12/6/ – sample data/code enhanced with more examples and better numbering
11/30 – added link to GitHub with sample data
11/30 – Canvas hand-in links added
The Basic Idea
The purpose of this assignment is to design visualizations that help a user compare the communication networks of groups.
For a group of people, we count the number of messages sent by each person to each other person. For every pair of people, we have the number of messages in each direction. This data is a directed graph, with links between every pair of people in both directions, and weights (counts) for each edge. Examining this data for a group, you can find patterns that tell you about how the group operates. Is the group hierarchical? Is it split into smaller subgroups? Are there people who are more or less connected?
Examining one group to determine the patterns is a graph visualization problem. Which can be tricky unto itself.
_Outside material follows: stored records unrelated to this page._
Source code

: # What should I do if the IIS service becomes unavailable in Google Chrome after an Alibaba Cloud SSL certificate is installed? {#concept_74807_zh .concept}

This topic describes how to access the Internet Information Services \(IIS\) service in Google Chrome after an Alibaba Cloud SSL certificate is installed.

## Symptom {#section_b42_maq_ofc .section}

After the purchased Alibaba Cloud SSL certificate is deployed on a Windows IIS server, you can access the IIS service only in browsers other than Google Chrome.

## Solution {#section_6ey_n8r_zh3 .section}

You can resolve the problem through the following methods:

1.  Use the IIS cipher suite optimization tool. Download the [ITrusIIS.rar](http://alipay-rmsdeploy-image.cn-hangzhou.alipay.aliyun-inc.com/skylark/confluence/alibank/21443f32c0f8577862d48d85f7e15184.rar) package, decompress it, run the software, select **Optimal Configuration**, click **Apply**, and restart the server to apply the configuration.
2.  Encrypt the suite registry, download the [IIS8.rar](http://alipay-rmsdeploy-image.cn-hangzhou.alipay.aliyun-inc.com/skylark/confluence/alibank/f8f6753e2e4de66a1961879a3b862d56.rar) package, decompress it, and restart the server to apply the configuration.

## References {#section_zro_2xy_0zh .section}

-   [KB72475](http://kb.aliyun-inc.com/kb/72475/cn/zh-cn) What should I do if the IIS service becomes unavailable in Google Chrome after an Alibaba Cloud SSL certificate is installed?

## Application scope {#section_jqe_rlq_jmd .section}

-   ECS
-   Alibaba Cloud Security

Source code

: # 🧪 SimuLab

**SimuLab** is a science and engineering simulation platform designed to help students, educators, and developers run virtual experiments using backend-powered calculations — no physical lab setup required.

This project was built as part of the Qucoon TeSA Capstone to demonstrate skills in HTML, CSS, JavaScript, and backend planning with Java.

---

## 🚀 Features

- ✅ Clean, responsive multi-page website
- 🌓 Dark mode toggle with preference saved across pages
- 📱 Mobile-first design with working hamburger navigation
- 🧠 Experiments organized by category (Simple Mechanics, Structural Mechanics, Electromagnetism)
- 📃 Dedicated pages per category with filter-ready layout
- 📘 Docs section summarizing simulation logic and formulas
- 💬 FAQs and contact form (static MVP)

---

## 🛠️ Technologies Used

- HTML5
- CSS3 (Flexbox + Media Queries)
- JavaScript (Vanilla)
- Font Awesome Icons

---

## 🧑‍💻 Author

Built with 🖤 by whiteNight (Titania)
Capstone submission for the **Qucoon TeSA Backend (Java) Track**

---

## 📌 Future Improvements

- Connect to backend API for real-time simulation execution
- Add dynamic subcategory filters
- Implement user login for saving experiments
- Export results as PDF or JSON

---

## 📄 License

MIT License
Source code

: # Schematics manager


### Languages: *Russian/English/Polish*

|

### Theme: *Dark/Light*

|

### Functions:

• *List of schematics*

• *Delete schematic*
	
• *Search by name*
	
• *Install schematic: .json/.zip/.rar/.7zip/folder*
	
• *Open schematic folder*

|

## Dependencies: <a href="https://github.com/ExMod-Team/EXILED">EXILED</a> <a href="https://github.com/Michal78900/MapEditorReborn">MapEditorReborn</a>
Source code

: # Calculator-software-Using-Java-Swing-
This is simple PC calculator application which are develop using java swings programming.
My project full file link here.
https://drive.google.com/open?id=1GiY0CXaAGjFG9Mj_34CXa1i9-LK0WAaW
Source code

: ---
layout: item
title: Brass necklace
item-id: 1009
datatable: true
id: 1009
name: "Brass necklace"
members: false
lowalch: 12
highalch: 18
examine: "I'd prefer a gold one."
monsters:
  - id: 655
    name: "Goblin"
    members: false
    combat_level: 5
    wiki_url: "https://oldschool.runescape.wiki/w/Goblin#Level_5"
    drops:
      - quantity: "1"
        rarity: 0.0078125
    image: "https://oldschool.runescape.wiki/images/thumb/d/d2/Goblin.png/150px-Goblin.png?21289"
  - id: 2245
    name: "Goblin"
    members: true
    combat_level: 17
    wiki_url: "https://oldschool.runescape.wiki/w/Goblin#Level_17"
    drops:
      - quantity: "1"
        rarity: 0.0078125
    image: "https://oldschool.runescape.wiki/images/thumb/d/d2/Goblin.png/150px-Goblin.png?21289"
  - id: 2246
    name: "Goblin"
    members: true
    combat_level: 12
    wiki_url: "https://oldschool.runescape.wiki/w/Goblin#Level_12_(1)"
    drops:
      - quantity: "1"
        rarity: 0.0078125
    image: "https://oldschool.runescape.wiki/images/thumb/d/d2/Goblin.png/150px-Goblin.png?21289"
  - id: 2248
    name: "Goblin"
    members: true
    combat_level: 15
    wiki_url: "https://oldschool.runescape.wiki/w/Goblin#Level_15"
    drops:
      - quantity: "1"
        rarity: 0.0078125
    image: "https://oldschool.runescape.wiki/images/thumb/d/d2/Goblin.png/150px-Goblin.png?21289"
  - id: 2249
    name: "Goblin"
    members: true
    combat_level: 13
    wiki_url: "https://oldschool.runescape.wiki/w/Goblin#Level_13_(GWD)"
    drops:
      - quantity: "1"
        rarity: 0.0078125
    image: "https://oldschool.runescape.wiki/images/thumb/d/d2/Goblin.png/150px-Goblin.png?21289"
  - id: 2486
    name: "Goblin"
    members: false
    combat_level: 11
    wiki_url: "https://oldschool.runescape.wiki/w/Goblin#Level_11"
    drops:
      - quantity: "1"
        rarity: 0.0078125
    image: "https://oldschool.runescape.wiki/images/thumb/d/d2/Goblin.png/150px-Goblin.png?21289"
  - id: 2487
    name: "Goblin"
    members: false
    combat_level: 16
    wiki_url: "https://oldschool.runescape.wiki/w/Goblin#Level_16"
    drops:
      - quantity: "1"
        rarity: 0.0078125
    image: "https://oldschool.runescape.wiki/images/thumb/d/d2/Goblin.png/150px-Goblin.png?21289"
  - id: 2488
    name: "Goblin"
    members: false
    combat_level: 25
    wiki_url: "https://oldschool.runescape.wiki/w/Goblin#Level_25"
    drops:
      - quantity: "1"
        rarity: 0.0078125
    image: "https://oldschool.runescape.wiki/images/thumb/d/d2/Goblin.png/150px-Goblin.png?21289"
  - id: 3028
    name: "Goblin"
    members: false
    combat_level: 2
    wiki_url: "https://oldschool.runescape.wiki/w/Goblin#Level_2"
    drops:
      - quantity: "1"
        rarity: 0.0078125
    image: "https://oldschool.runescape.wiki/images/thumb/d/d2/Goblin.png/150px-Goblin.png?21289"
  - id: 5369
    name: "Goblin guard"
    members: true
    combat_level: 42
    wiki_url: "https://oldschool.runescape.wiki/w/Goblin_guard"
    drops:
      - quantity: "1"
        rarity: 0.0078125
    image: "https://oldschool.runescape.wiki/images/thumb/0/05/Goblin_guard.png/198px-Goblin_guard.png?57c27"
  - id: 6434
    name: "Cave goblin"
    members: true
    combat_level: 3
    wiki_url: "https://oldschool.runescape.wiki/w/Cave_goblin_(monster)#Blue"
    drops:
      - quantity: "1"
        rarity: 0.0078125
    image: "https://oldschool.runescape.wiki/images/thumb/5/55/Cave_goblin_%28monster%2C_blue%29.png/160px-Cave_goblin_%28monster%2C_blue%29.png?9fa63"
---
But, for your assignment, you need to consider how to compare between several (two or more) groups.
Schedule
- Due Sunday, December 3rd – Initial Check In. Put something into the Canvas type-in box to let us know that you’re actually working on the assignment, and if you’re working with a partner.
- Due Sunday, December 10th – Rough Draft. Upload something (to Canvas) to give us an idea of what you plan to turn in and what you’re working on. If you turn this in on time, we will provide you with some feedback. If you’re working with a partner, one partner should turn in the files, and the other should turn in a note reminding us who your partner is.
- Due Wednesday, December 13th – official deadline. No cost extension until Sunday, December 17th (the official deadline). Note: we may not be able to accept assignments past this date. Please turn in your writeup as a PDF, and any code/data that you generated. Please include pictures created with your implementation (if you made one) and enough of a description in case we aren’t able to run your program. If you’re working with a partner, one partner should turn in the files, and the other should turn in a note reminding us who your partner is.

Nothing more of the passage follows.